» What the task asks
Please reproduce all the records exactly while leaving out their pictures.

» Data records
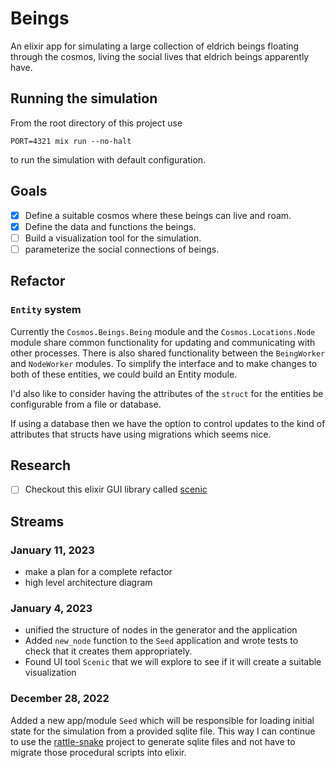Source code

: # Beings

An elixir app for simulating a large collection of eldrich beings floating through the cosmos, living the social
lives that eldrich beings apparently have.

## Running the simulation

From the root directory of this project use

``` shell
PORT=4321 mix run --no-halt 
```

to run the simulation with default configuration.

## Goals 

- [x] Define a suitable cosmos where these beings can live and roam.
- [x] Define the data and functions the beings. 
- [ ] Build a visualization tool for the simulation.
- [ ] parameterize the social connections of beings.

## Refactor

### `Entity` system

Currently the `Cosmos.Beings.Being` module and the `Cosmos.Locations.Node`
module share common functionality for updating and communicating with other processes.
There is also shared functionality between the `BeingWorker` and `NodeWorker`
modules. To simplify the interface and to make changes to both of these
entities, we could build an Entity module. 

I'd also like to consider having the attributes of the `struct` for the entities
be configurable from a file or database.

If using a database then we have the option to control updates to the kind of attributes
that structs have using migrations which seems nice.

## Research

- [ ] Checkout this elixir GUI library called
[scenic](https://hexdocs.pm/scenic/overview_general.html)


## Streams

### January 11, 2023

- make a plan for a complete refactor
- high level architecture diagram

### January 4, 2023

- unified the structure of nodes in the generator and 
  the application
- Added `new_node` function to the `Seed` application
  and wrote tests to check that it creates them appropriately.
- Found UI tool `Scenic` that we will explore to see
  if it will create a suitable visualization

### December 28, 2022

Added a new app/module `Seed` which will be
responsible for loading initial state for 
the simulation from a provided sqlite file.
This way I can continue to use the 
[rattle-snake](https://github.com/joedaws/rattle-snake)
project to generate sqlite files and not 
have to migrate those procedural scripts into
elixir.

<!--  LocalWords:  struct sqlite structs
 -->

» Answer box
Source code

: # Beings

An elixir app for simulating a large collection of eldrich beings floating through the cosmos, living the social
lives that eldrich beings apparently have.

## Running the simulation

From the root directory of this project use

``` shell
PORT=4321 mix run --no-halt 
```

to run the simulation with default configuration.

## Goals 

- [x] Define a suitable cosmos where these beings can live and roam.
- [x] Define the data and functions the beings. 
- [ ] Build a visualization tool for the simulation.
- [ ] parameterize the social connections of beings.

## Refactor

### `Entity` system

Currently the `Cosmos.Beings.Being` module and the `Cosmos.Locations.Node`
module share common functionality for updating and communicating with other processes.
There is also shared functionality between the `BeingWorker` and `NodeWorker`
modules. To simplify the interface and to make changes to both of these
entities, we could build an Entity module. 

I'd also like to consider having the attributes of the `struct` for the entities
be configurable from a file or database.

If using a database then we have the option to control updates to the kind of attributes
that structs have using migrations which seems nice.

## Research

- [ ] Checkout this elixir GUI library called
[scenic](https://hexdocs.pm/scenic/overview_general.html)


## Streams

### January 11, 2023

- make a plan for a complete refactor
- high level architecture diagram

### January 4, 2023

- unified the structure of nodes in the generator and 
  the application
- Added `new_node` function to the `Seed` application
  and wrote tests to check that it creates them appropriately.
- Found UI tool `Scenic` that we will explore to see
  if it will create a suitable visualization

### December 28, 2022

Added a new app/module `Seed` which will be
responsible for loading initial state for 
the simulation from a provided sqlite file.
This way I can continue to use the 
[rattle-snake](https://github.com/joedaws/rattle-snake)
project to generate sqlite files and not 
have to migrate those procedural scripts into
elixir.

<!--  LocalWords:  struct sqlite structs
 -->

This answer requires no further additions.